True crime TV was going to be the death of Samantha MacIntyre or at least her business. If her barn manager wasn’t hiding in the bushes or lurking in a dark corner, he was stalking Sam’s clients searching for forensic evidence of some imaginary crime.

Today Juan was crouched behind her pickup when she walked by leading a horse. The big mare glanced at his “hiding” place and snorted, the equine version of rolling her eyes. Even the horse thought he was one flake short of a bale.

After looking left and right, the sturdy Hispanic man abandoned his stakeout and scurried into step beside her. “You should have stayed in Germany,” he whispered.

“Juan, what are you talking about?”

“They think you know too much.”

Me? Hell, I know too little.” Sam sucked in a deep breath and counted to ten. “Don’t you have work to do?”

“You know more than you realize.” Juan’s eyes darted everywhere as if waiting for a gun-toting hombre to jump out from behind the barn at any moment. “I say too much. Beware.”

“But Juan…”

Juan ignored her, leapt behind a parked car, and maneuvered around Waylon, the barn cat, then dashed for cover down the barn aisle. Rattled, Sam surveyed her surroundings. For what, she didn’t know.

Juan had warned of impending danger for several weeks, but today he’d dogged her every step with his doom and gloom predictions. The man might be a nutcase, but she of all people knew how it felt to be an outcast.

Nutcase or not, Juan was a decent barn manager who had a magical way with horses. He also worked cheap, and cheap was definitely the best this place could afford. Besides, she’d attempted to fire him on more than one occasion. He wouldn’t leave and just kept showing up for work. She had no choice but to pay him.

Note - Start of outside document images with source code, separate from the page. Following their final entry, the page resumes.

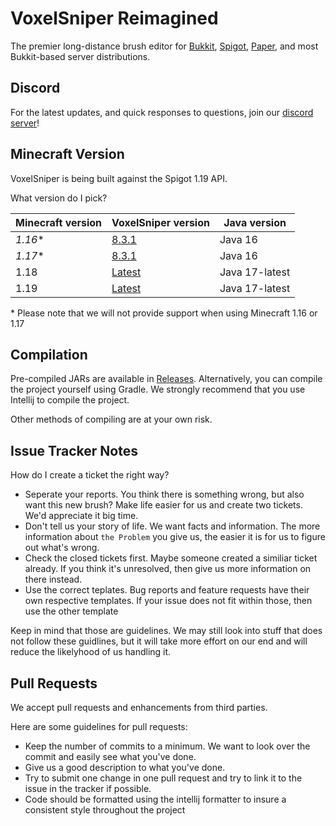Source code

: 
VoxelSniper Reimagined
============
The premier long-distance brush editor for [Bukkit](https://bukkit.org/), [Spigot](https://www.spigotmc.org/), [Paper](https://papermc.io/), and most Bukkit-based server distributions. 

Discord 
-------
For the latest updates, and quick responses to questions, join our [discord server](https://discord.com/invite/YDjykYsAFF)!

Minecraft Version
------------------
VoxelSniper is being built against the Spigot 1.19 API.

What version do I pick?

| Minecraft version | VoxelSniper version                                                                | Java version   |
|-------------------|------------------------------------------------------------------------------------|----------------|
| *1.16*\*          | [8.3.1](https://github.com/KevinDaGame/VoxelSniper-Reimagined/releases/tag/v8.3.1) | Java 16        |
| *1.17*\*          | [8.3.1](https://github.com/KevinDaGame/VoxelSniper-Reimagined/releases/tag/v8.3.1) | Java 16        |
| 1.18              | [Latest](https://github.com/KevinDaGame/VoxelSniper-Reimagined/releases/latest)    | Java 17-latest |
| 1.19              | [Latest](https://github.com/KevinDaGame/VoxelSniper-Reimagined/releases/latest)    | Java 17-latest |

\* Please note that we will not provide support when using Minecraft 1.16 or 1.17

Compilation
-----------
Pre-compiled JARs are available in [Releases](https://github.com/KevinDaGame/VoxelSniper/releases).
Alternatively, you can compile the project yourself using Gradle.
We strongly recommend that you use Intellij to compile the project.

Other methods of compiling are at your own risk.

Issue Tracker Notes
-------------------
How do I create a ticket the right way?

- Seperate your reports. You think there is something wrong, but also want this new brush? Make life easier for us and create two tickets. We'd appreciate it big time.
- Don't tell us your story of life. We want facts and information. The more information about `the Problem` you give us, the easier it is for us to figure out what's wrong.
- Check the closed tickets first. Maybe someone created a similiar ticket already. If you think it's unresolved, then give us more information on there instead.
- Use the correct teplates. Bug reports and feature requests have their own respective templates. If your issue does not fit within those, then use the other template

Keep in mind that those are guidelines.
We may still look into stuff that does not follow these guidlines, but it will take more effort on our end and will reduce the likelyhood of us handling it.

Pull Requests
-------------
We accept pull requests and enhancements from third parties.

Here are some guidelines for pull requests:

- Keep the number of commits to a minimum. We want to look over the commit and easily see what you've done.
- Give us a good description to what you've done.
- Try to submit one change in one pull request and try to link it to the issue in the tracker if possible.
- Code should be formatted using the intellij formatter to insure a consistent style throughout the project
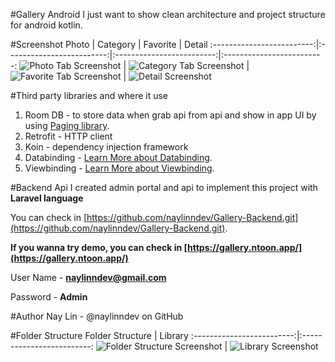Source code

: #Gallery Android
I just want to show clean architecture and project structure for android kotlin.

#Screenshot
Photo            |  Category			|  Favorite   |  Detail
:-------------------------:|:-------------------------:|:-------------------------:|:-------------------------:
![Photo Tab Screenshot](./screenshot/android_photo_screenshot.jpg)  |  ![Category Tab Screenshot](./screenshot/android_category_screenshot.jpg) |  ![Favorite Tab Screenshot](./screenshot/android_favorite_screenshot.jpg) |  ![Detail Screenshot](./screenshot/detail.jpg)

#Third party libraries and where it use
1. Room DB - to store data when grab api from api and show in app UI by using [Paging library](https://developer.android.com/topic/libraries/architecture/paging/v3-overview).
2. Retrofit - HTTP client
3. Koin - dependency injection framework
4. Databinding - [Learn More about Databinding](https://developer.android.com/topic/libraries/data-binding).
5. Viewbinding - [Learn More about Viewbinding](https://developer.android.com/topic/libraries/view-binding).

#Backend Api
I created admin portal and api to implement this project with **Laravel language**

You can check in [https://github.com/naylinndev/Gallery-Backend.git](https://github.com/naylinndev/Gallery-Backend.git).

**If you wanna try demo, you can check in [https://gallery.ntoon.app/](https://gallery.ntoon.app/)**

User Name - **naylinndev@gmail.com**

Password - **Admin**

#Author
Nay Lin - @naylinndev on GitHub


#Folder Structure
Folder Structure            |  Library
:-------------------------:|:-------------------------:
![Folder Structure Screenshot](./screenshot/folder_structure.png)   |  ![Library Screenshot](./screenshot/library.png)



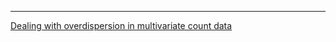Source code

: ---
[Dealing with overdispersion in multivariate count data](https://doi.org/10.1016/j.csda.2022.107447)

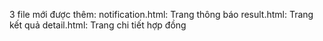 3 file mới được thêm:
notification.html: Trang thông báo
result.html: Trang kết quả
detail.html: Trang chi tiết hợp đồng
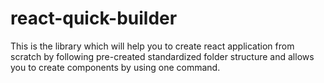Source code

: # react-quick-builder
This is the library which will help you to create react application from scratch by following pre-created standardized folder structure and allows you to create components by using one command.
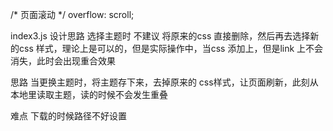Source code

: /* 页面滚动 */
    overflow: scroll;


index3.js 设计思路
 选择主题时
不建议 将原来的css 直接删除，然后再去选择新的css 样式，理论上是可以的，但是实际操作中，当css 添加上，但是link 上不会消失，此时会出现重合效果

思路
当更换主题时，将主题存下来，去掉原来的 css样式，让页面刷新，此刻从本地里读取主题，读的时候不会发生重叠



难点
    下载的时候路径不好设置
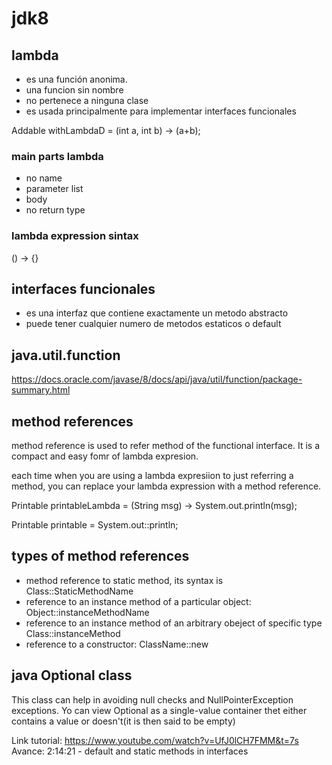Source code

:# jdk8

## lambda
- es una función anonima. 
- una funcion sin nombre
- no pertenece a ninguna clase
- es usada principalmente para implementar interfaces funcionales

Addable withLambdaD = (int a, int b) -> (a+b);

### main parts lambda
- no name
- parameter list
- body
- no return type

### lambda expression sintax
() -> {}

## interfaces funcionales
- es una interfaz que contiene  exactamente un metodo abstracto
- puede tener cualquier numero de metodos estaticos o default

## java.util.function
https://docs.oracle.com/javase/8/docs/api/java/util/function/package-summary.html

## method references
method reference is used to refer method of the functional interface. It is a compact and easy fomr of
lambda expresion.

each time when you are using a lambda expresiion to just referring a method, you can replace your lambda expression with a method reference. 

Printable printableLambda = (String msg) -> System.out.println(msg);

Printable printable = System.out::println;

## types of method references

- method reference to static method, its syntax is Class::StaticMethodName
- reference to an instance method of a particular object: Object::instanceMethodName
- reference to an instance method of an arbitrary obeject of specific type Class::instanceMethod
- reference to a constructor: ClassName::new

## java Optional class
This class can help in avoiding null checks and NullPointerException exceptions.
Yo can view Optional as a single-value container thet either contains a value or doesn't(it is then said to be empty)


Link tutorial: https://www.youtube.com/watch?v=UfJ0lCH7FMM&t=7s
Avance:	2:14:21	- default and static methods in interfaces
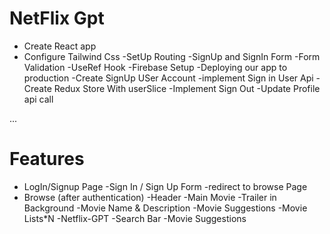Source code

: # NetFlix Gpt
  - Create React app
  - Configure Tailwind Css
  -SetUp Routing
  -SignUp and SignIn Form
  -Form Validation
  -UseRef Hook
  -Firebase Setup
  -Deploying our app to production
  -Create SignUp USer Account
  -implement Sign in User Api
  -Create Redux Store With userSlice
  -Implement Sign Out
  -Update Profile api call

...
# Features

  - LogIn/Signup Page
    -Sign In / Sign Up Form
    -redirect to browse Page
  - Browse (after authentication)
    -Header
    -Main Movie
      -Trailer in Background
      -Movie Name & Description
      -Movie Suggestions
          -Movie Lists*N
  -Netflix-GPT
      -Search Bar
      -Movie Suggestions
  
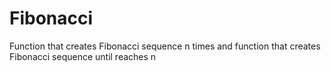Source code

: # Fibonacci
Function that creates Fibonacci sequence n times and function that creates Fibonacci sequence until reaches n
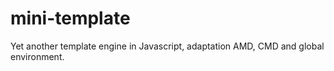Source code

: mini-template
=============

Yet another template engine in Javascript, adaptation AMD, CMD and global environment.
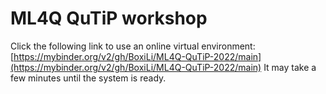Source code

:# ML4Q QuTiP workshop

Click the following link to use an online virtual environment: [https://mybinder.org/v2/gh/BoxiLi/ML4Q-QuTiP-2022/main](https://mybinder.org/v2/gh/BoxiLi/ML4Q-QuTiP-2022/main)
It may take a few minutes until the system is ready.
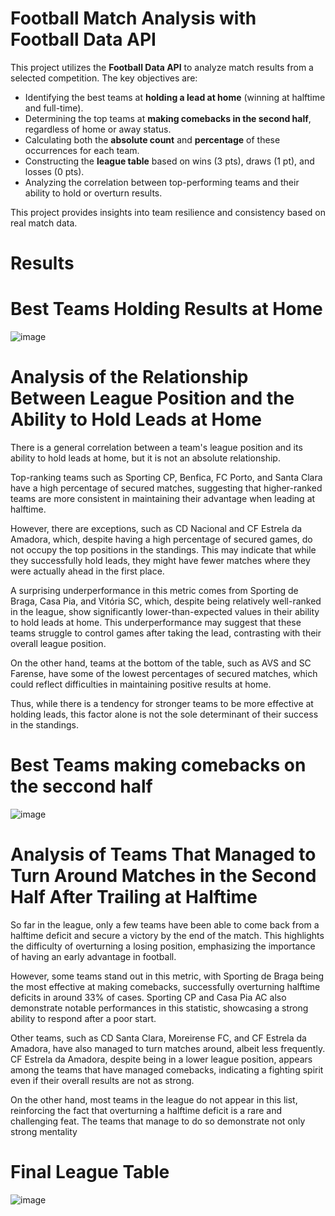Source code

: # Football Match Analysis with Football Data API  

This project utilizes the **Football Data API** to analyze match results from a selected competition. The key objectives are:  

- Identifying the best teams at **holding a lead at home** (winning at halftime and full-time).  
- Determining the top teams at **making comebacks in the second half**, regardless of home or away status.  
- Calculating both the **absolute count** and **percentage** of these occurrences for each team.  
- Constructing the **league table** based on wins (3 pts), draws (1 pt), and losses (0 pts).  
- Analyzing the correlation between top-performing teams and their ability to hold or overturn results.  

This project provides insights into team resilience and consistency based on real match data.


# Results
# Best Teams Holding Results at Home

![image](https://github.com/user-attachments/assets/6cf02430-ccaa-4d7c-83cc-8a17ab43e07f)

# Analysis of the Relationship Between League Position and the Ability to Hold Leads at Home
There is a general correlation between a team's league position and its ability to hold leads at home, but it is not an absolute relationship.

Top-ranking teams such as Sporting CP, Benfica, FC Porto, and Santa Clara have a high percentage of secured matches, suggesting that higher-ranked teams are more consistent in maintaining their advantage when leading at halftime.

However, there are exceptions, such as CD Nacional and CF Estrela da Amadora, which, despite having a high percentage of secured games, do not occupy the top positions in the standings. This may indicate that while they successfully hold leads, they might have fewer matches where they were actually ahead in the first place.

A surprising underperformance in this metric comes from Sporting de Braga, Casa Pia, and Vitória SC, which, despite being relatively well-ranked in the league, show significantly lower-than-expected values in their ability to hold leads at home. This underperformance may suggest that these teams struggle to control games after taking the lead, contrasting with their overall league position.

On the other hand, teams at the bottom of the table, such as AVS and SC Farense, have some of the lowest percentages of secured matches, which could reflect difficulties in maintaining positive results at home.

Thus, while there is a tendency for stronger teams to be more effective at holding leads, this factor alone is not the sole determinant of their success in the standings.

# Best Teams making comebacks on the seccond half
![image](https://github.com/user-attachments/assets/2e7445dc-e786-43da-b129-981870722e53)

# Analysis of Teams That Managed to Turn Around Matches in the Second Half After Trailing at Halftime
So far in the league, only a few teams have been able to come back from a halftime deficit and secure a victory by the end of the match. This highlights the difficulty of overturning a losing position, emphasizing the importance of having an early advantage in football.

However, some teams stand out in this metric, with Sporting de Braga being the most effective at making comebacks, successfully overturning halftime deficits in around 33% of cases. Sporting CP and Casa Pia AC also demonstrate notable performances in this statistic, showcasing a strong ability to respond after a poor start.

Other teams, such as CD Santa Clara, Moreirense FC, and CF Estrela da Amadora, have also managed to turn matches around, albeit less frequently. CF Estrela da Amadora, despite being in a lower league position, appears among the teams that have managed comebacks, indicating a fighting spirit even if their overall results are not as strong.

On the other hand, most teams in the league do not appear in this list, reinforcing the fact that overturning a halftime deficit is a rare and challenging feat. The teams that manage to do so demonstrate not only strong mentality

# Final League Table

![image](https://github.com/user-attachments/assets/bbbab839-e0d9-43ce-bebe-f3e60d9c1660)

Exasperated, Sam stomped toward the barn only to find the entrance blocked by a man—a very sharp-dressed man. A hands-free thingy dangled from one ear as he carried on a conversation with an invisible person while tapping out a message on his smartphone.

This day just kept getting better, and she was already running way late.

“Excuse me.” She waved her hands to get his attention. He gave her a cursory once-over and ignored her; nothing new there. Men never considered her worthy of their attention, which shot her irritation level up a few more notches. “Move your butt, pretty boy. You’re in my way,” she huffed.

The minute the words were out her mouth she wanted to take them back. Why did she always let her mouth rule her brain?

“Shhh.” The man raised a hand to wave her off, not even glancing in her direction.

The horse kept walking, fully intent on mowing him down on her mission to get into the barn and dinner. Sam hauled on the mare’s lead rope. The huge animal lumbered to a halt one hoof away from transforming the sharp dresser into a hoof pancake.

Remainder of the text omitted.